Karakter kelompok yang bersifat negatif ini sudah lebih dari satu abad ditengarai orang, bahkan dijadikan dasar bertindak oleh hampir semua pemerintahan didunia dalam menyikapi gerakan massa. Gustave Le Bon, psikolog sosial, sosiolog dan antropolog dari Perancis menulisnya dalam buku The Crowd: A Study of the Popular Mind (1895).  Ia menjelaskan bahwa manusia dalam kelompok besar adalah berbahaya, bahwa mereka secara spontan berubah menjadi manusia hewani yang mudah terombang -ambing dan rentan terhadap kekerasan. Meski fenomena ini dengan jelas dapat kita saksikan, penelitian-penelitian membuktikan bahwa padangan tentang sikap hewani itu tidak sepenuhnya benar. Para psikolog terus mencoba untuk menelusuri apa pengaruh orang banyak terhadap pikiran pribadi kita dan mengapa demikian. Michael Bond, penulis ilmiah dari Inggris yang menulis tentang bagaimana orang di sekitar kita mempengaruhi segala sesuatu yg kita lakukan (The Power of Others: Peer Pressure, Groupthink, and How the People Around Us Shape Everything We Do) menjelaskan bahwa makin banyak penelitian ilmu-ilmu sosial dilakukan, semakin sedikit kebenaran ide tentang sifat hewani yg ceroboh yang terbukti. Menurutnya tindakan polisi yang mendasarkan pada pandangan itu dengan membubarkan demonstran menggunakan gas air mata justru menciptakan situasi yang mereka coba cegah. Hampir di setiap bidang kehidupan, perilaku kita dipengaruhi oleh orang lain, lebih dari yang kita bayangkan: geng remaja, korps militer, team ekspedisi, dan penonton sepak bola. Dari permukaan, masing-masing kelompok ini mungkin tampak biasa, tapi kekuatan yang mengikat dan mendorong mereka dapat mempengaruhi kita semua.

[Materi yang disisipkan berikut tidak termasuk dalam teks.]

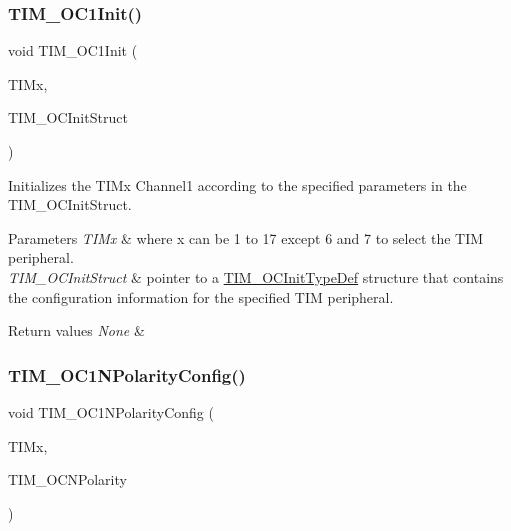 \subsubsection{\texorpdfstring{TIM\_OC1Init()}{TIM\_OC1Init()}}
{\footnotesize\ttfamily void T\+I\+M\+\_\+\+O\+C1\+Init (\begin{DoxyParamCaption}\item[{\mbox{\hyperlink{struct_t_i_m___type_def}{T\+I\+M\+\_\+\+Type\+Def}} $\ast$}]{T\+I\+Mx,  }\item[{\mbox{\hyperlink{struct_t_i_m___o_c_init_type_def}{T\+I\+M\+\_\+\+O\+C\+Init\+Type\+Def}} $\ast$}]{T\+I\+M\+\_\+\+O\+C\+Init\+Struct }\end{DoxyParamCaption})}



Initializes the T\+I\+Mx Channel1 according to the specified parameters in the T\+I\+M\+\_\+\+O\+C\+Init\+Struct. 


\begin{DoxyParams}{Parameters}
{\em T\+I\+Mx} & where x can be 1 to 17 except 6 and 7 to select the T\+IM peripheral. \\
\hline
{\em T\+I\+M\+\_\+\+O\+C\+Init\+Struct} & pointer to a \mbox{\hyperlink{struct_t_i_m___o_c_init_type_def}{T\+I\+M\+\_\+\+O\+C\+Init\+Type\+Def}} structure that contains the configuration information for the specified T\+IM peripheral. \\
\hline
\end{DoxyParams}

\begin{DoxyRetVals}{Return values}
{\em None} & \\
\hline
\end{DoxyRetVals}
\mbox{\label{group___t_i_m___private___functions_ga3cb91578e7dd34ea7d09862482960445}} 
\subsubsection{\texorpdfstring{TIM\_OC1NPolarityConfig()}{TIM\_OC1NPolarityConfig()}}
{\footnotesize\ttfamily void T\+I\+M\+\_\+\+O\+C1\+N\+Polarity\+Config (\begin{DoxyParamCaption}\item[{\mbox{\hyperlink{struct_t_i_m___type_def}{T\+I\+M\+\_\+\+Type\+Def}} $\ast$}]{T\+I\+Mx,  }\item[{uint16\+\_\+t}]{T\+I\+M\+\_\+\+O\+C\+N\+Polarity }\end{DoxyParamCaption})}



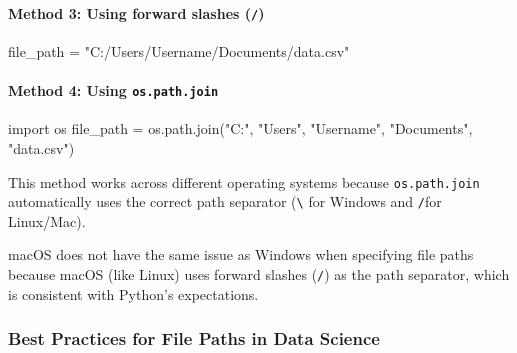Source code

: \documentclass[
  letterpaper,
  DIV=11,
  numbers=noendperiod]{scrreprt}
\let\oldparagraph\paragraph
\renewcommand{\paragraph}[1]{\oldparagraph{#1}\mbox{}}
\newenvironment{Shaded}{\begin{snugshade}}{\end{snugshade}}
\newcommand{\ImportTok}[1]{\textcolor[rgb]{0.00,0.46,0.62}{#1}}
\newcommand{\NormalTok}[1]{\textcolor[rgb]{0.00,0.23,0.31}{#1}}
\newcommand{\OperatorTok}[1]{\textcolor[rgb]{0.37,0.37,0.37}{#1}}
\newcommand{\StringTok}[1]{\textcolor[rgb]{0.13,0.47,0.30}{#1}}
\begin{document}
\hypertarget{method-3-using-forward-slashes}{%
\paragraph{\texorpdfstring{Method 3: \textbf{Using forward slashes
(\texttt{/})}}{Method 3: Using forward slashes (/)}}\label{method-3-using-forward-slashes}}

\begin{Shaded}
\begin{Highlighting}[]
\NormalTok{file\_path }\OperatorTok{=} \StringTok{"C:/Users/Username/Documents/data.csv"}
\end{Highlighting}
\end{Shaded}

\hypertarget{method-4-using-os.path.join}{%
\paragraph{\texorpdfstring{Method 4: \textbf{Using
\texttt{os.path.join}}}{Method 4: Using os.path.join}}\label{method-4-using-os.path.join}}

\begin{Shaded}
\begin{Highlighting}[]
\ImportTok{import}\NormalTok{ os}
\NormalTok{file\_path }\OperatorTok{=}\NormalTok{ os.path.join(}\StringTok{"C:"}\NormalTok{, }\StringTok{"Users"}\NormalTok{, }\StringTok{"Username"}\NormalTok{, }\StringTok{"Documents"}\NormalTok{, }\StringTok{"data.csv"}\NormalTok{)}
\end{Highlighting}
\end{Shaded}

This method works across different operating systems because
\texttt{os.path.join} automatically uses the correct path separator
(\texttt{\textbackslash{}} for Windows and \texttt{/}for Linux/Mac).

macOS does not have the same issue as Windows when specifying file paths
because macOS (like Linux) uses forward slashes (\texttt{/}) as the path
separator, which is consistent with Python's expectations.

\hypertarget{best-practices-for-file-paths-in-data-science}{%
\subsubsection{Best Practices for File Paths in Data
Science}\label{best-practices-for-file-paths-in-data-science}}
\end{document}
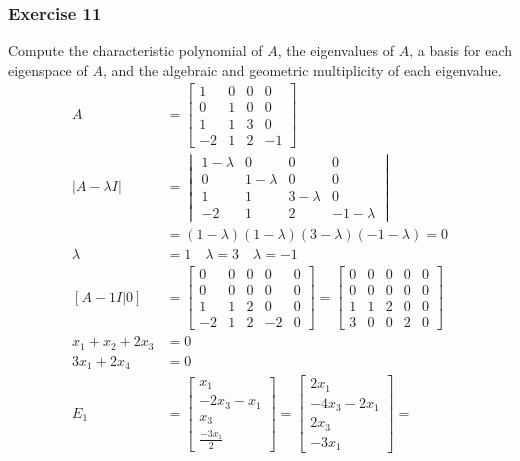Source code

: \documentclass{math}
\begin{document}
\subsubsection*{Exercise 11}
Compute the characteristic polynomial of \( A \), the eigenvalues of \( A \),
a basis for each eigenspace of \( A \), and the algebraic and geometric
multiplicity of each eigenvalue.
\begin{align*}
  A &= \begin{bmatrix}
    1 & 0 & 0 & 0 \\
    0 & 1 & 0 & 0 \\
    1 & 1 & 3 & 0 \\
    -2 & 1 & 2 & -1
  \end{bmatrix} \\
  |A-\lambda I| &= \begin{vmatrix}
    1-\lambda & 0 & 0 & 0 \\
    0 & 1-\lambda & 0 & 0 \\
    1 & 1 & 3-\lambda & 0 \\
    -2 & 1 & 2 & -1-\lambda
  \end{vmatrix} \\
  &= (1-\lambda)(1-\lambda)(3-\lambda)(-1-\lambda) = 0 \\
  \lambda &= 1 \quad \lambda = 3 \quad \lambda = -1 \\
  [A-1I|0] &= \begin{bmatrix}
    0 & 0 & 0 & 0 & 0 \\
    0 & 0 & 0 & 0 & 0 \\
    1 & 1 & 2 & 0 & 0 \\
    -2 & 1 & 2 & -2 & 0
  \end{bmatrix} = \begin{bmatrix}
    0 & 0 & 0 & 0 & 0 \\
    0 & 0 & 0 & 0 & 0 \\
    1 & 1 & 2 & 0 & 0 \\
    3 & 0 & 0 & 2 & 0
  \end{bmatrix} \\
  x_1+x_2+2x_3 &= 0 \\
  3x_1+2x_4 &= 0 \\
  E_1 &= \begin{bmatrix}
    x_1 \\ -2x_3-x_1 \\ x_3 \\ \frac{-3x_1}{2}
  \end{bmatrix} =
    \begin{bmatrix}2x_1 \\ -4x_3-2x_1 \\ 2x_3 \\ -3x_1\end{bmatrix} =

\end{align*}
\end{document}
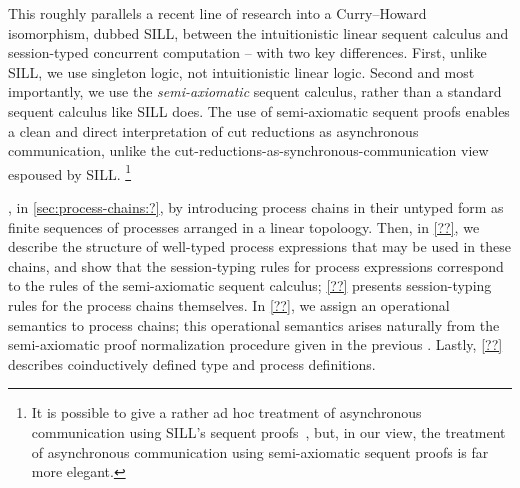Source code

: This roughly parallels a recent line of research into a Curry--Howard isomorphism, dubbed SILL, between the intuitionistic linear sequent calculus and session-typed concurrent computation\autocites{Caires+:MSCS16}{Caires+:TLDI12} -- with two key differences.
First, unlike SILL, we use singleton logic, not intuitionistic linear logic.
Second and most importantly, we use the \emph{semi-axiomatic} sequent calculus, rather than a standard sequent calculus like SILL does.
The use of semi-axiomatic sequent proofs enables a clean and direct interpretation of cut reductions as asynchronous communication, unlike the cut-reductions-as-synchronous-communication view espoused by SILL.%
\footnote{It is possible to give a rather ad hoc treatment of asynchronous communication using SILL's sequent proofs~\parencite{DeYoung+:CSL12}, but, in our view, the treatment of asynchronous communication using semi-axiomatic sequent proofs is far more elegant.}







, in \cref{sec:process-chains:?}, by introducing process chains in their untyped form as finite sequences of processes arranged in a linear topoloogy.
Then, in \cref{??}, we describe the structure of well-typed process expressions that may be used in these chains, and show that the session-typing rules for process expressions correspond to the rules of the semi-axiomatic sequent calculus;
\cref{??} presents session-typing rules for the process chains themselves.
In \cref{??}, we assign an operational semantics to process chains; this operational semantics arises naturally from the semi-axiomatic proof normalization procedure given in the previous .
Lastly, \cref{??} describes coinductively defined type and process definitions.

Dalam dekade terakhir, psikolog telah menemukan bagaimana dan mengapa sifat sosial bawaan kita berpengaruh besar terhadap bagaimana kita berpikir dan bertindak, mendorong kita untuk berprestasi tinggi dan sekaligus bertindak kejam dan membabi buta. Kita berhutang budi kepada orang-orang disekitar kita: ketika kita pikir bahwa kita lah yang berperan, ternyata itu adalah pengaruh kekuatan dari orang lain. Kita tidak pernah sendirian. Orang-orang dalam kehidupan kita mempengaruhi setiap aspek dari perilaku kita dengan cara yang kita sering tidak menyadarinya. Meskipun kita menganggap diri kita sebagai individu bebas, pilihan kita dipengaruhi oleh orang lain dan hal yang menakutkan adalah bahwa kita tidak menyadari itu. Michael Bond telah menyelidiki terobosan terbaru dalam psikologi sosial untuk mengungkapkan bagaimana cara menjaga diri terhadap bahaya pemikiran kelompok, bagaimana membangun kerja sama tim dan bertindak lebih etis, mengidentifikasi tujuan bersama dan bagaimana bertahan saat-saat menghadapi isolasi. Demikian ditulis dalam salah satu ulasan buku tersebut. Kita harus berhati-hati agar dapat memanfaatkan sifat kolektif kita demi kehidupan yang lebih damai dan bermanfaat.